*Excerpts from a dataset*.
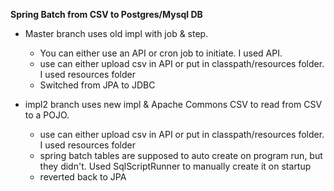 **Spring Batch from CSV to Postgres/Mysql DB**

- Master branch uses old impl with job & step. 
  - You can either use an API or cron job to initiate. I used API.
  - use can either upload csv in API or put in classpath/resources folder. I used resources folder
  - Switched from JPA to JDBC



- impl2 branch uses new impl & Apache Commons CSV to read from CSV to a POJO. 
    - use can either upload csv in API or put in classpath/resources folder. I used resources folder
    - spring batch tables are supposed to auto create on program run, but they didn't. Used SqlScriptRunner to manually create it on startup
    - reverted back to JPA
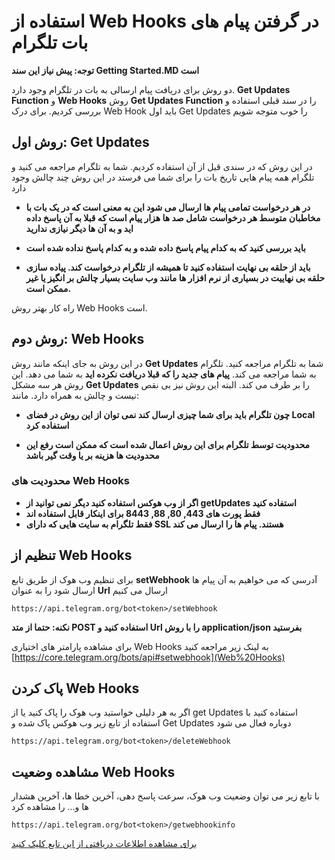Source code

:
# استفاده از Web Hooks در گرفتن پیام های بات تلگرام
**توجه: پیش نیاز این سند Getting Started.MD است**

دو روش برای دریافت پیام ارسالی به بات در تلگرام وجود دارد. **Get Updates Function** و **Web Hooks** روش **Get Updates Function** را در سند قبلی استفاده و بررسی کردیم. برای درک Web Hook باید اول Get Updates را خوب متوجه شویم

## روش اول: Get Updates
در این روش که در سندی قبل از آن استفاده کردیم. شما به تلگرام مراجعه می کنید و تلگرام همه پیام هایی تاریخ بات را برای شما می فرستد در این روش چند چالش وجود دارد

+ **در هر درخواست تمامی پیام ها ارسال می شود این به معنی  است که در یک بات با مخاطبان متوسط هر درخواست شامل صد ها هزار پیام است که قبلا به آن پاسخ داده اید و به آن ها دیگر نیازی ندارید**

+ **باید بررسی کنید که به کدام پیام پاسخ داده شده و به کدام پاسخ نداده شده است**

+ **باید از حلقه بی نهایت استفاده کنید تا همیشه از تلگرام درخواست کند. پیاده سازی حلقه بی نهاییت در بسیاری از نرم افزار ها مانند وب سایت بسیار چالش بر انگیز یا غیر ممکن است.**

راه کار بهتر روش Web Hooks است.

## روش دوم: Web Hooks
در این روش به جای اینکه مانند روش **Get Updates** شما به تلگرام مراجعه کنید. تلگرام به شما مراجعه می کند. **پیام های جدید را که قبلا دریافت نکرده اید** به شما می دهد. این روش هر سه مشکل **Get Updates** را بر طرف می کند. البته این روش نیز بی نقص نیست و چالش به همراه دارد. مانند:

+ **چون تلگرام باید برای شما چیزی ارسال کند نمی توان از این روش در فضای Local استفاده کرد**

+ **محدودیت توسط تلگرام برای این روش اعمال شده است که ممکن است رفع این محدودیت ها هزینه بر یا وقت گیر باشد**


### محدودیت های Web Hooks

+ **اگر از وب هوکس استفاده کنید دیگر نمی توانید از getUpdates استفاده کنید**
+ **فقط پورت های 443, 80, 88, 8443 برای اینکار قابل استفاده اند**
+ **فقط تلگرام به سایت هایی که دارای SSL هستند. پیام ها را ارسال می کند**

## تنظیم از Web Hooks
برای تنظیم وب هوک از طریق  تابع **setWebhook** آدرسی که می خواهیم به آن پیام ها ارسال شود را به عنوان **Url** ارسال می کنیم

	https://api.telegram.org/bot<token>/setWebhook

**نکنه: حتما از متد POST استفاده کنید و Url را با روش application/json بفرستید**

برای مشاهده پارامتر های اختیاری Web Hooks به لینک زیر مراجعه کنید 
[https://core.telegram.org/bots/api#setwebhook](Web%20Hooks)

## پاک کردن Web Hooks
اگر به هر دلیلی خواستید وب هوک را پاک کنید یا از get Updates استفاده کنید با استفاده از تابع زیر وب هوکس پاک شده و Get Updates دوباره فعال می شود

	https://api.telegram.org/bot<token>/deleteWebhook

## مشاهده وضعیت Web Hooks
با تابع زیر می توان وضعیت وب هوک، سرعت پاسخ دهی، آخرین خطا ها، آخرین هشدار ها و... را مشاهده کرد

	https://api.telegram.org/bot<token>/getwebhookinfo

[برای مشاهده اطلاعات دریافتی از این تابع کلیک کنید](https://core.telegram.org/bots/api#webhookinfo)

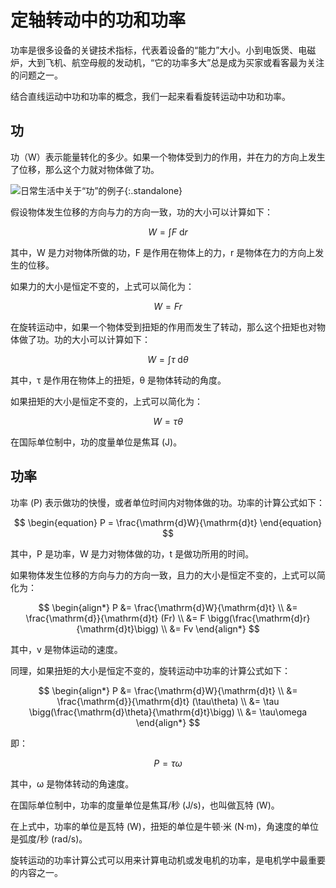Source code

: # 定轴转动中的功和功率

功率是很多设备的关键技术指标，代表着设备的“能力”大小。小到电饭煲、电磁炉，大到飞机、航空母舰的发动机，“它的功率多大”总是成为买家或看客最为关注的问题之一。

结合直线运动中功和功率的概念，我们一起来看看旋转运动中功和功率。

## 功

功（W）表示能量转化的多少。如果一个物体受到力的作用，并在力的方向上发生了位移，那么这个力就对物体做了功。

![日常生活中关于“功”的例子](https://picx.zhimg.com/v2-4969a12982628d4a9c70a3414258ec2b_1440w.jpg "日常生活中关于“功”的例子"){:.standalone}

假设物体发生位移的方向与力的方向一致，功的大小可以计算如下：

$$
\begin{equation}
  W = \int F \ \mathrm{d}r
\end{equation}
$$

其中，W 是力对物体所做的功，F 是作用在物体上的力，r 是物体在力的方向上发生的位移。

如果力的大小是恒定不变的，上式可以简化为：

$$
W = Fr
$$

在旋转运动中，如果一个物体受到扭矩的作用而发生了转动，那么这个扭矩也对物体做了功。功的大小可以计算如下：

$$
\begin{equation}
  W = \int \tau \ \mathrm{d}\theta
\end{equation}
$$

其中，τ 是作用在物体上的扭矩，θ 是物体转动的角度。

如果扭矩的大小是恒定不变的，上式可以简化为：

$$
W = \tau \theta
$$

在国际单位制中，功的度量单位是焦耳 (J)。

## 功率

功率 (P) 表示做功的快慢，或者单位时间内对物体做的功。功率的计算公式如下：

$$
\begin{equation}
  P = \frac{\mathrm{d}W}{\mathrm{d}t}
\end{equation}
$$

其中，P 是功率，W 是力对物体做的功，t 是做功所用的时间。

如果物体发生位移的方向与力的方向一致，且力的大小是恒定不变的，上式可以简化为：

$$
\begin{align*}
P &= \frac{\mathrm{d}W}{\mathrm{d}t} \\
  &= \frac{\mathrm{d}}{\mathrm{d}t} (Fr) \\
  &= F \bigg(\frac{\mathrm{d}r}{\mathrm{d}t}\bigg) \\
  &= Fv
\end{align*}
$$

其中，v 是物体运动的速度。

同理，如果扭矩的大小是恒定不变的，旋转运动中功率的计算公式如下：

$$
\begin{align*}
P &= \frac{\mathrm{d}W}{\mathrm{d}t} \\
  &= \frac{\mathrm{d}}{\mathrm{d}t} (\tau\theta) \\
  &= \tau \bigg(\frac{\mathrm{d}\theta}{\mathrm{d}t}\bigg) \\
  &= \tau\omega
\end{align*}
$$

即：

$$
\begin{equation}
  P = \tau\omega
\end{equation}
$$

其中，ω 是物体转动的角速度。

在国际单位制中，功率的度量单位是焦耳/秒 (J/s)，也叫做瓦特 (W)。

在上式中，功率的单位是瓦特 (W)，扭矩的单位是牛顿·米 (N·m)，角速度的单位是弧度/秒 (rad/s)。

旋转运动的功率计算公式可以用来计算电动机或发电机的功率，是电机学中最重要的内容之一。


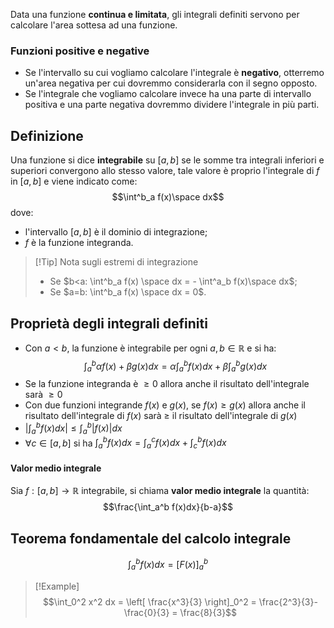 Data una funzione **continua e limitata**, gli integrali definiti servono per calcolare l'area sottesa ad una funzione.

### Funzioni positive e negative
- Se l'intervallo su cui vogliamo calcolare l'integrale è **negativo**, otterremo un'area negativa per cui dovremmo considerarla con il segno opposto.
- Se l'integrale che vogliamo calcolare invece ha una parte di intervallo positiva e una parte negativa dovremmo dividere l'integrale in più parti.

## Definizione
Una funzione si dice **integrabile** su $[a,b]$ se le somme tra integrali inferiori e superiori convergono allo stesso valore, tale valore è proprio l'integrale di $f$ in $[a,b]$ e viene indicato come:
$$\int^b_a f(x)\space dx$$
dove:
- l'intervallo $[a,b]$ è il dominio di integrazione;
- $f$ è la funzione integranda.

>[!Tip] Nota sugli estremi di integrazione
>- Se $b<a: \int^b_a f(x) \space dx = - \int^a_b f(x)\space dx$;
>- Se $a=b: \int^b_a f(x) \space dx = 0$.

## Proprietà degli integrali definiti
- Con $a<b$, la funzione è integrabile per ogni $a,b \in \mathbb{R}$ e si ha:
$$\int_a^b \alpha f(x)+ \beta g(x) dx = \alpha \int^b_a f(x)dx + \beta \int^b_a g(x)dx$$
- Se la funzione integranda è $\geq 0$ allora anche il risultato dell'integrale sarà $\geq 0$
- Con due funzioni integrande $f(x)$ e $g(x)$, se $f(x)\geq g(x)$ allora anche il risultato dell'integrale di $f(x)$ sarà $\geq$ il risultato dell'integrale di $g(x)$
- $|\int^b_a f(x)dx| \leq \int^b_a |f(x)|dx$
- $\forall c\in [a,b]$ si ha $\int^b_a f(x) dx = \int^c_a f(x)dx + \int_c^b f(x)dx$

#### Valor medio integrale
Sia $f: [a,b] \to \mathbb{R}$ integrabile, si chiama **valor medio integrale** la quantità:
$$\frac{\int_a^b f(x)dx}{b-a}$$

## Teorema fondamentale del calcolo integrale
$$\int^b_a f(x) dx = [F(x)]^b_a$$
>[!Example]
>$$\int_0^2 x^2 dx = \left[ \frac{x^3}{3} \right]_0^2 = \frac{2^3}{3}-\frac{0}{3} = \frac{8}{3}$$

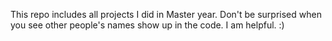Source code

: This repo includes all projects I did in Master year.
Don't be surprised when you see other people's names show up in the code.
I am helpful.  :)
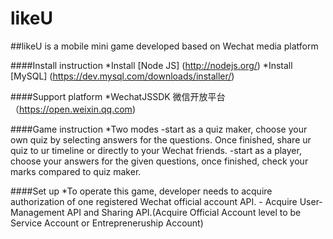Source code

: likeU
======
 
##likeU is a mobile mini game developed based on Wechat media platform 


####Install instruction 
	*Install [Node JS] (http://nodejs.org/)
	*Install [MySQL] (https://dev.mysql.com/downloads/installer/)

####Support platform 
	*WechatJSSDK 微信开放平台（https://open.weixin.qq.com)

####Game instruction
	*Two modes
		-start as a quiz maker, choose your own quiz by selecting answers for the questions. Once finished, share ur quiz to ur timeline or directly to your Wechat friends.
		-start as a player, choose your answers for the given questions, once finished, check your marks compared to quiz maker. 

####Set up
	*To operate this game, developer needs to acquire authorization of one registered Wechat official account API.
		- Acquire User-Management API and Sharing API.(Acquire Official Account level to be Service Account or Entrepreneruship Account)
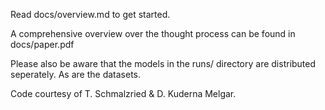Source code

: Read docs/overview.md to get started.

A comprehensive overview over the thought process can be found in docs/paper.pdf

Please also be aware that the models in the runs/ directory are distributed seperately.
As are the datasets.

Code courtesy of T. Schmalzried & D. Kuderna Melgar.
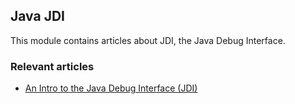 ## Java JDI

This module contains articles about JDI, the Java Debug Interface.

### Relevant articles

- [An Intro to the Java Debug Interface (JDI)](https://www.baeldung.com/java-debug-interface)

*Exercise aim*.
From the data, list each line in which the string "anche" appears.

*Result of this exercise*.
- Se la funzione integranda è $\geq 0$ allora anche il risultato dell'integrale sarà $\geq 0$
- Con due funzioni integrande $f(x)$ e $g(x)$, se $f(x)\geq g(x)$ allora anche il risultato dell'integrale di $f(x)$ sarà $\geq$ il risultato dell'integrale di $g(x)$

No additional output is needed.